7. Contratos de associação

O memorando de entendimento pedia uma redução dos contratos de associação – que visam permitir aos alunos de zonas geográficas sem escolas públicas a possibilidade de frequentar o ensino privado de forma gratuita. No ano letivo 2010/2011 havia 198 escolas com contrato de associação. Em 2014 eram 149 e já foi anunciada uma redução do número de turmas subsidiadas para o próximo ano letivo. Houve igualmente uma diminuição das verbas para as turmas contratadas. O MEC alterou a legislação relativa aos contratos de associação e eliminou a obrigatoriedade de o financiamento depender da inexistência de capacidade de resposta do ensino público.

8. Ensino Superior

No ensino superior a grande alteração ocorreu em janeiro quando foram conhecidos os resultados das candidaturas a bolsas de doutoramento e pós-doutoramento atribuídas pela Fundação para a Ciência e Tecnologia (FCT). No caso dos pós-doutoramentos, só 233 cientistas receberam bolsas entre 2305 candidaturas. Há quem fale numa mudança de paradigma: em vez de serem atribuídas bolsas individuais, são financiadas bolsas coletivas. Há quem critique essa conceção, defendendo que esse tipo de financiamento acaba por orientar a investigação e privilegiar determinados campos de estudo. Pouco depois, em fevereiro de 2014, a FCT anunciou a atribuição de mais 300 a 350 bolsas de doutoramento e pós-doutoramento.

David Justino pensa que o “esforço de racionalização” feito na educação ficou por fazer no ensino superior: “continuamos a mandar pessoas para o desemprego para alimentar uma oferta de ensino superior que é excessiva.

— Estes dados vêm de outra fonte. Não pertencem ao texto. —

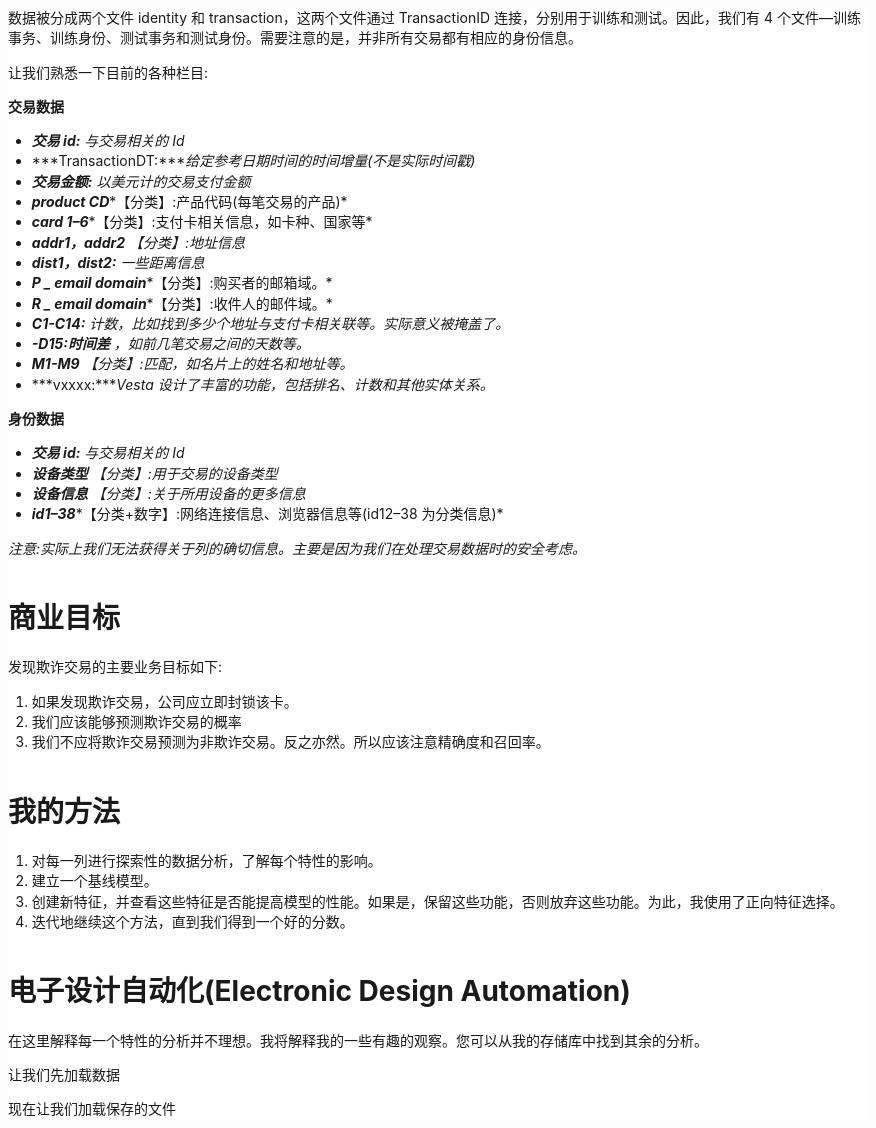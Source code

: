 数据被分成两个文件 identity 和 transaction，这两个文件通过 TransactionID 连接，分别用于训练和测试。因此，我们有 4 个文件—训练事务、训练身份、测试事务和测试身份。需要注意的是，并非所有交易都有相应的身份信息。

让我们熟悉一下目前的各种栏目:

**交易数据**

*   ***交易 id:*** *与交易相关的 Id*
*   ***TransactionDT:****给定参考日期时间的时间增量(不是实际时间戳)*
*   ***交易金额:*** *以美元计的交易支付金额*
*   ***product CD****【分类】:产品代码(每笔交易的产品)*
*   ***card 1–6****【分类】:支付卡相关信息，如卡种、国家等*
*   ***addr1，addr2*** *【分类】:地址信息*
*   ***dist1，dist2:*** *一些距离信息*
*   ***P _ email domain****【分类】:购买者的邮箱域。*
*   ***R _ email domain****【分类】:收件人的邮件域。*
*   ***C1-C14:*** *计数，比如找到多少个地址与支付卡相关联等。实际意义被掩盖了。*
*   ***-D15:时间差*** *，如前几笔交易之间的天数等。*
*   ***M1-M9*** *【分类】:匹配，如名片上的姓名和地址等。*
*   ***vxxxx:****Vesta 设计了丰富的功能，包括排名、计数和其他实体关系。*

**身份数据**

*   ***交易 id:*** *与交易相关的 Id*
*   ***设备类型*** *【分类】:用于交易的设备类型*
*   ***设备信息*** *【分类】:关于所用设备的更多信息*
*   ***id1–38****【分类+数字】:网络连接信息、浏览器信息等(id12–38 为分类信息)*

*注意:实际上我们无法获得关于列的确切信息。主要是因为我们在处理交易数据时的安全考虑。*

# 商业目标

发现欺诈交易的主要业务目标如下:

1.  如果发现欺诈交易，公司应立即封锁该卡。
2.  我们应该能够预测欺诈交易的概率
3.  我们不应将欺诈交易预测为非欺诈交易。反之亦然。所以应该注意精确度和召回率。

# 我的方法

1.  对每一列进行探索性的数据分析，了解每个特性的影响。
2.  建立一个基线模型。
3.  创建新特征，并查看这些特征是否能提高模型的性能。如果是，保留这些功能，否则放弃这些功能。为此，我使用了正向特征选择。
4.  迭代地继续这个方法，直到我们得到一个好的分数。

# 电子设计自动化(Electronic Design Automation)

在这里解释每一个特性的分析并不理想。我将解释我的一些有趣的观察。您可以从我的存储库中找到其余的分析。

让我们先加载数据

现在让我们加载保存的文件

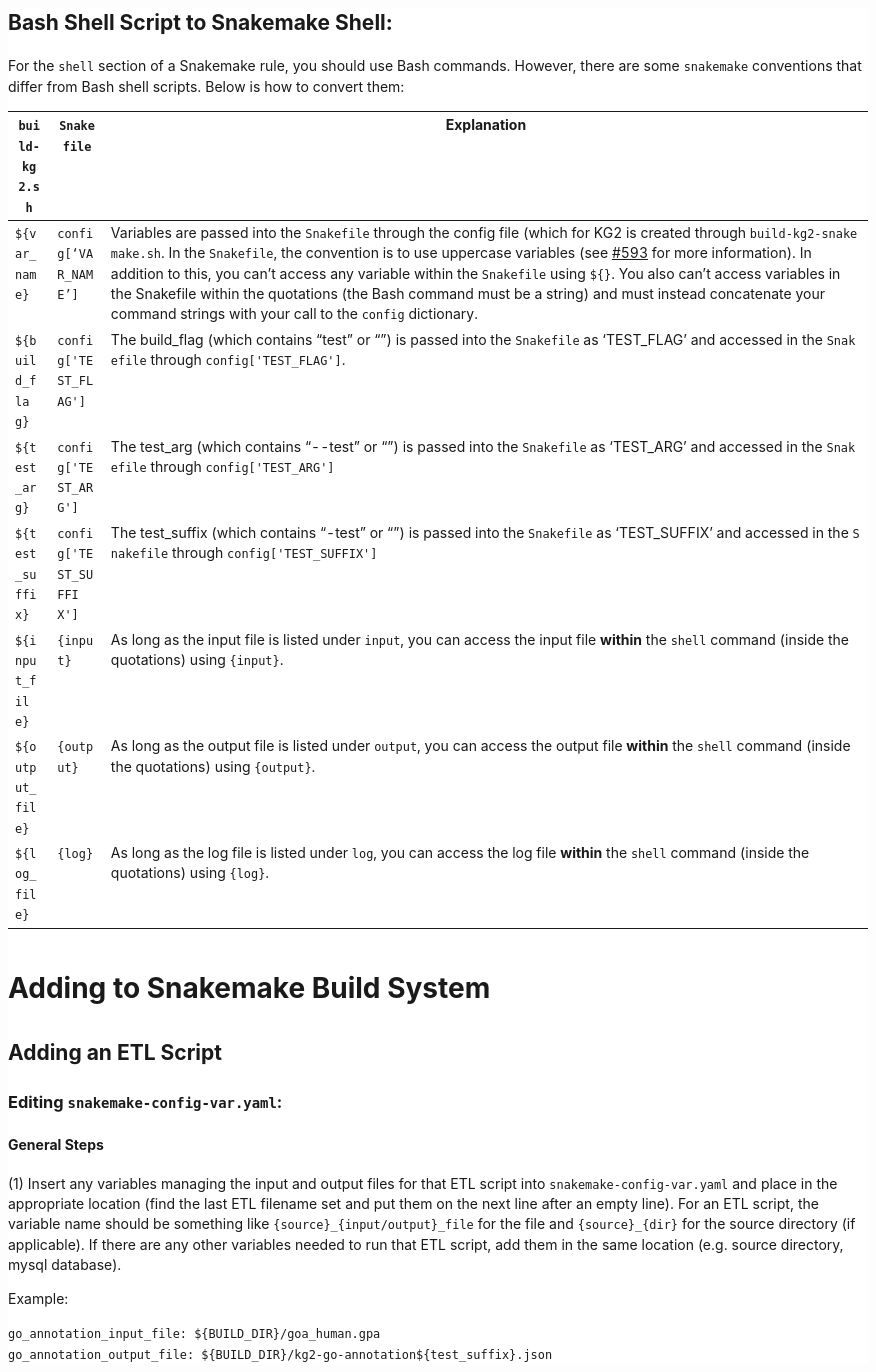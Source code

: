 ## Bash Shell Script to Snakemake Shell:

For the `shell` section of a Snakemake rule, you should use Bash commands. However, there are some `snakemake` conventions that differ from Bash shell scripts. Below is how to convert them:



`build-kg2.sh` | `Snakefile` | Explanation
-- | -- | --
`${var_name}` | `config[‘VAR_NAME’]` | Variables are passed into the `Snakefile` through the config file (which for KG2 is created through `build-kg2-snakemake.sh`. In the `Snakefile`, the convention is to use uppercase variables (see [#593](https://github.com/RTXteam/RTX/issues/593#issuecomment-668746540) for more information). In addition to this, you can’t access any variable within the `Snakefile` using `${}`. You also can’t access variables in the Snakefile within the quotations (the Bash command must be a string) and must instead concatenate your command strings with your call to the `config` dictionary.
`${build_flag}` | `config['TEST_FLAG']` | The build_flag (which contains “test” or “”) is passed into the `Snakefile` as ‘TEST_FLAG’ and accessed in the `Snakefile` through `config['TEST_FLAG']`.
`${test_arg}` | `config['TEST_ARG']` | The test_arg (which contains “--test” or “”) is passed into the `Snakefile` as ‘TEST_ARG’ and accessed in the `Snakefile` through `config['TEST_ARG']`
`${test_suffix}` | `config['TEST_SUFFIX']` | The test_suffix (which contains “-test” or “”) is passed into the `Snakefile` as ‘TEST_SUFFIX’ and accessed in the `Snakefile` through `config['TEST_SUFFIX']`
`${input_file}` | `{input}` | As long as the input file is listed under `input`, you can access the input file **within** the `shell` command (inside the quotations) using `{input}`.
`${output_file}` | `{output}` | As long as the output file is listed under `output`, you can access the output file **within** the `shell` command (inside the quotations) using `{output}`.
`${log_file}` | `{log}` | As long as the log file is listed under `log`, you can access the log file **within** the `shell` command (inside the quotations) using `{log}`.


# Adding to Snakemake Build System

## Adding an ETL Script

### Editing `snakemake-config-var.yaml`:

#### General Steps

(1) Insert any variables managing the input and output files for that ETL script into `snakemake-config-var.yaml` and place in the appropriate location (find the last ETL filename set and put them on the next line after an empty line). For an ETL script, the variable name should be something like `{source}_{input/output}_file` for the file and `{source}_{dir}` for the source directory (if applicable). If there are any other variables needed to run that ETL script, add them in the same location (e.g. source directory, mysql database).

Example:
```
go_annotation_input_file: ${BUILD_DIR}/goa_human.gpa
go_annotation_output_file: ${BUILD_DIR}/kg2-go-annotation${test_suffix}.json
```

Em determinadas áreas o mercado não tem capacidade de absorção do número de licenciados que existe”, diz.

Qual o balanço?

Apresentadas as principais mudanças, qual é o balanço de três anos de educação sob a troika?

Ana Benavente, antiga secretária de Estado da Educação no primeiro Governo de António Guterres, pensa que estamos a assistir, “ao desmantelamento da escola pública tal como ela foi projetada nas últimas quatro décadas”. “O ensino privado está a ser financiado como nunca e está a ser-lhe atribuído um papel que nunca teve na sociedade portuguesa e que é extremamente negativo quanto a mim”, diz a investigadora no Centro de Estudos e Intervenção em Educação e Formação.

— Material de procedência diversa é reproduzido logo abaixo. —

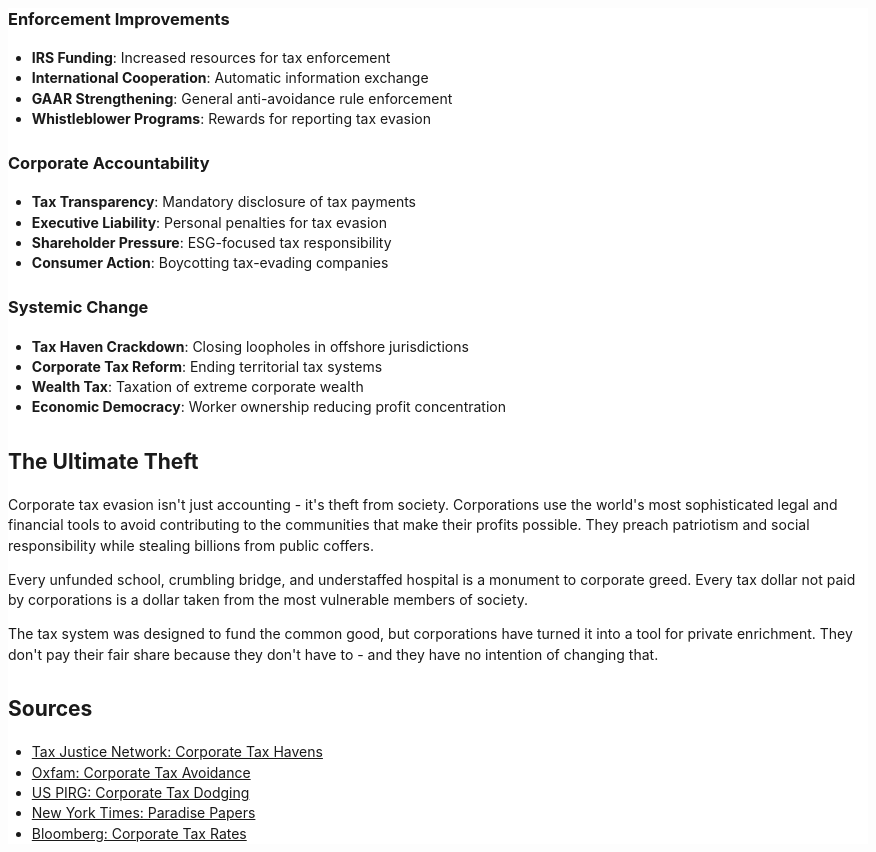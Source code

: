 ### Enforcement Improvements
- **IRS Funding**: Increased resources for tax enforcement
- **International Cooperation**: Automatic information exchange
- **GAAR Strengthening**: General anti-avoidance rule enforcement
- **Whistleblower Programs**: Rewards for reporting tax evasion

### Corporate Accountability
- **Tax Transparency**: Mandatory disclosure of tax payments
- **Executive Liability**: Personal penalties for tax evasion
- **Shareholder Pressure**: ESG-focused tax responsibility
- **Consumer Action**: Boycotting tax-evading companies

### Systemic Change
- **Tax Haven Crackdown**: Closing loopholes in offshore jurisdictions
- **Corporate Tax Reform**: Ending territorial tax systems
- **Wealth Tax**: Taxation of extreme corporate wealth
- **Economic Democracy**: Worker ownership reducing profit concentration

## The Ultimate Theft

Corporate tax evasion isn't just accounting - it's theft from society. Corporations use the world's most sophisticated legal and financial tools to avoid contributing to the communities that make their profits possible. They preach patriotism and social responsibility while stealing billions from public coffers.

Every unfunded school, crumbling bridge, and understaffed hospital is a monument to corporate greed. Every tax dollar not paid by corporations is a dollar taken from the most vulnerable members of society.

The tax system was designed to fund the common good, but corporations have turned it into a tool for private enrichment. They don't pay their fair share because they don't have to - and they have no intention of changing that.

## Sources
- [Tax Justice Network: Corporate Tax Havens](https://taxjustice.net/)
- [Oxfam: Corporate Tax Avoidance](https://www.oxfam.org/en/research/corporate-tax)
- [US PIRG: Corporate Tax Dodging](https://uspirg.org/issues/corporate-tax-dodging)
- [New York Times: Paradise Papers](https://www.nytimes.com/interactive/2017/11/05/world/paradise-papers.html)
- [Bloomberg: Corporate Tax Rates](https://www.bloomberg.com/billionaires/)
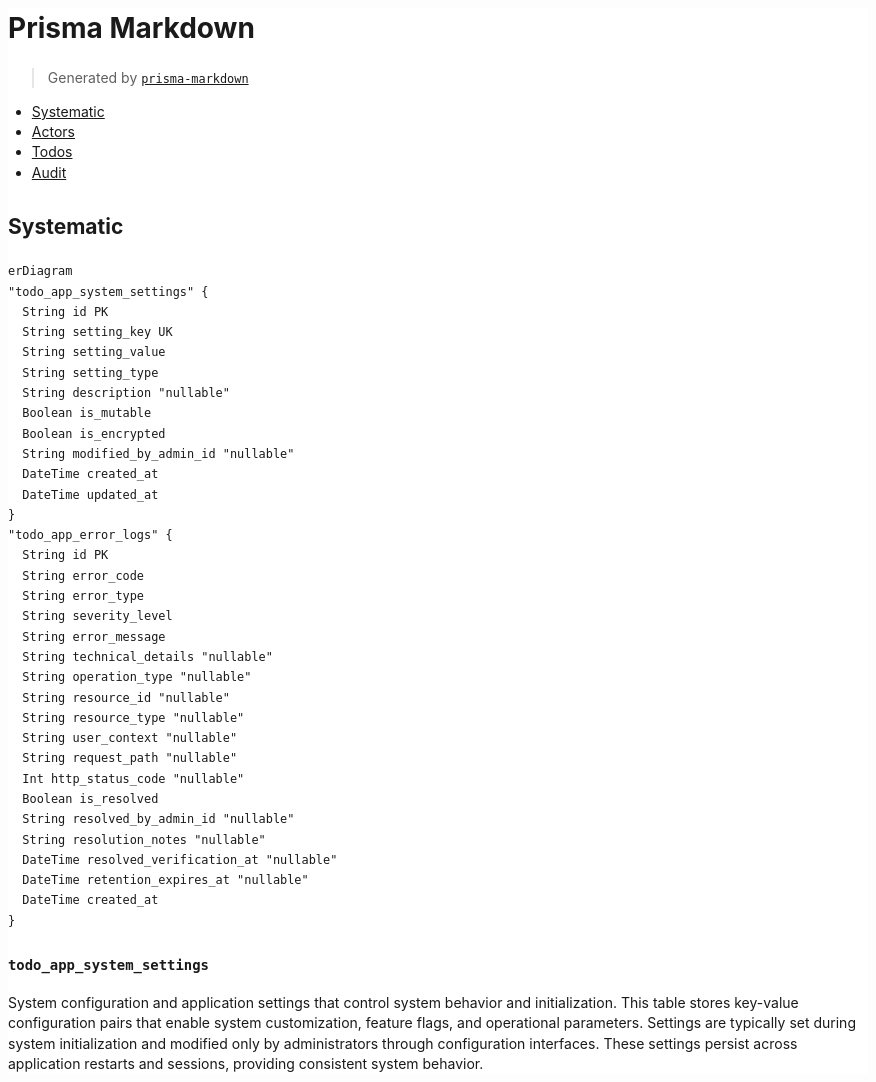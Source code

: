 # Prisma Markdown

> Generated by [`prisma-markdown`](https://github.com/samchon/prisma-markdown)

- [Systematic](#systematic)
- [Actors](#actors)
- [Todos](#todos)
- [Audit](#audit)

## Systematic

```mermaid
erDiagram
"todo_app_system_settings" {
  String id PK
  String setting_key UK
  String setting_value
  String setting_type
  String description "nullable"
  Boolean is_mutable
  Boolean is_encrypted
  String modified_by_admin_id "nullable"
  DateTime created_at
  DateTime updated_at
}
"todo_app_error_logs" {
  String id PK
  String error_code
  String error_type
  String severity_level
  String error_message
  String technical_details "nullable"
  String operation_type "nullable"
  String resource_id "nullable"
  String resource_type "nullable"
  String user_context "nullable"
  String request_path "nullable"
  Int http_status_code "nullable"
  Boolean is_resolved
  String resolved_by_admin_id "nullable"
  String resolution_notes "nullable"
  DateTime resolved_verification_at "nullable"
  DateTime retention_expires_at "nullable"
  DateTime created_at
}
```

### `todo_app_system_settings`

System configuration and application settings that control system
behavior and initialization. This table stores key-value configuration
pairs that enable system customization, feature flags, and operational
parameters. Settings are typically set during system initialization and
modified only by administrators through configuration interfaces. These
settings persist across application restarts and sessions, providing
consistent system behavior.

David Justino recusa a ideia de que a educação está “uma desgraça” e diz que os “indicadores do desempenho” não transmitem essa imagem: “Que eu saiba, as escolas continuam a funcionar, as aulas estão a ser dadas, os currículos estão a ser cumpridos. Isso para mim é que conta”, diz. Para o antigo ministro da Educação, “mais despesa em educação não significa que haja mais investimento. Pode significar que há mais desperdício”.

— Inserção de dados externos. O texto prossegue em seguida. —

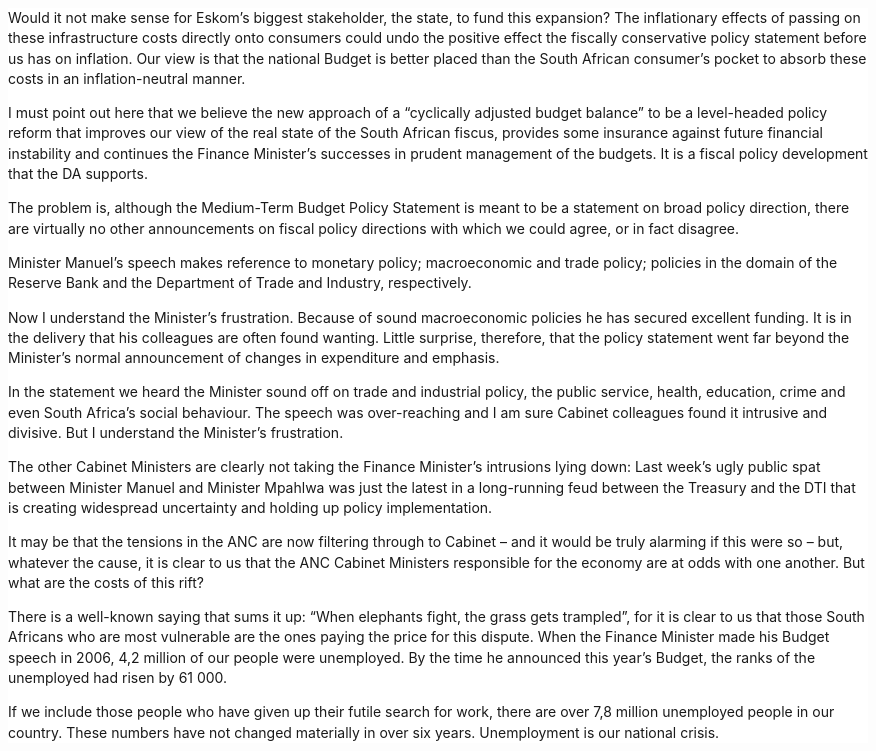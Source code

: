 Would it not make sense for Eskom’s biggest stakeholder, the state, to fund
this expansion? The inflationary effects of passing on these infrastructure
costs directly onto consumers could undo the positive effect the fiscally
conservative policy statement before us has on inflation. Our view is that
the national Budget is better placed than the South African consumer’s
pocket to absorb these costs in an inflation-neutral manner.

I must point out here that we believe the new approach of a “cyclically
adjusted budget balance” to be a level-headed policy reform that improves
our view of the real state of the South African fiscus, provides some
insurance against future financial instability and continues the Finance
Minister’s successes in prudent management of the budgets. It is a fiscal
policy development that the DA supports.

The problem is, although the Medium-Term Budget Policy Statement is meant
to be a statement on broad policy direction, there are virtually no other
announcements on fiscal policy directions with which we could agree, or in
fact disagree.

Minister Manuel’s speech makes reference to monetary policy; macroeconomic
and trade policy; policies in the domain of the Reserve Bank and the
Department of Trade and Industry, respectively.

Now I understand the Minister’s frustration. Because of sound
macroeconomic policies he has secured excellent funding. It is in the
delivery that his colleagues are often found wanting. Little surprise,
therefore, that the policy statement went far beyond the Minister’s normal
announcement of changes in expenditure and emphasis.

In the statement we heard the Minister sound off on trade and industrial
policy, the public service, health, education, crime and even South
Africa’s social behaviour. The speech was over-reaching and I am sure
Cabinet colleagues found it intrusive and divisive. But I understand the
Minister’s frustration.

The other Cabinet Ministers are clearly not taking the Finance Minister’s
intrusions lying down: Last week’s ugly public spat between Minister Manuel
and Minister Mpahlwa was just the latest in a long-running feud between the
Treasury and the DTI that is creating widespread uncertainty and holding up
policy implementation.

It may be that the tensions in the ANC are now filtering through to Cabinet
– and it would be truly alarming if this were so – but, whatever the cause,
it is clear to us that the ANC Cabinet Ministers responsible for the
economy are at odds with one another. But what are the costs of this rift?

There is a well-known saying that sums it up: “When elephants fight, the
grass gets trampled”, for it is clear to us that those South Africans who
are most vulnerable are the ones paying the price for this dispute. When
the Finance Minister made his Budget speech in 2006, 4,2 million of our
people were unemployed. By the time he announced this year’s Budget, the
ranks of the unemployed had risen by 61 000.

If we include those people who have given up their futile search for work,
there are over 7,8 million unemployed people in our country. These numbers
have not changed materially in over six years. Unemployment is our national
crisis.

João Barroso é “bastante crítico da política educativa” dos últimos três anos e pensa que os “efeitos negativos” provocados por “cortes cegos e sistemáticos quer de dinheiro, quer de pessoal docente” vão demorar algum tempo a fazer-se sentir no sistema porque não há uma “relação linear e automática entre os cortes e os efeitos negativos”.

Para o especialista em políticas de educação, estes cortes não têm apenas um efeito sobre o “funcionamento normal do sistema, mas impossibilitam acrescentar ao sistema aquilo que permitiria democratizá-lo e combater a desigualdade”. Segundo Barroso, esta crise acontece no momento em que “todos os países estão a enfrentar os grandes desafios do futuro e precisam de proceder a uma alteração da educação”. João Barroso pensa que o clima que se vive impede que se pense “o futuro” e as “transformações profundas” que são necessárias na educação.

Igualmente crítico é Carlos Fiolhais que considera que as mudanças não são positivas. “Instalou-se um ambiente de compressão do ponto de vista financeiro que tem consequências óbvias na atmosfera em que se vive”, diz, acrescentando que tem conhecimento que os professores “não estão satisfeitos” e estão “saturados” e que isso se traduz num “mal-estar” no sistema educativo. “O rolo compressor da troika passou por aqui e a escola está a ser bastante amassada”, diz.

“Gostaria muito que a educação estivesse melhor e não me parece que esteja”, continua Carlos Fiolhais, que critica a ausência de um “discurso estrutura do Ministério de Educação”.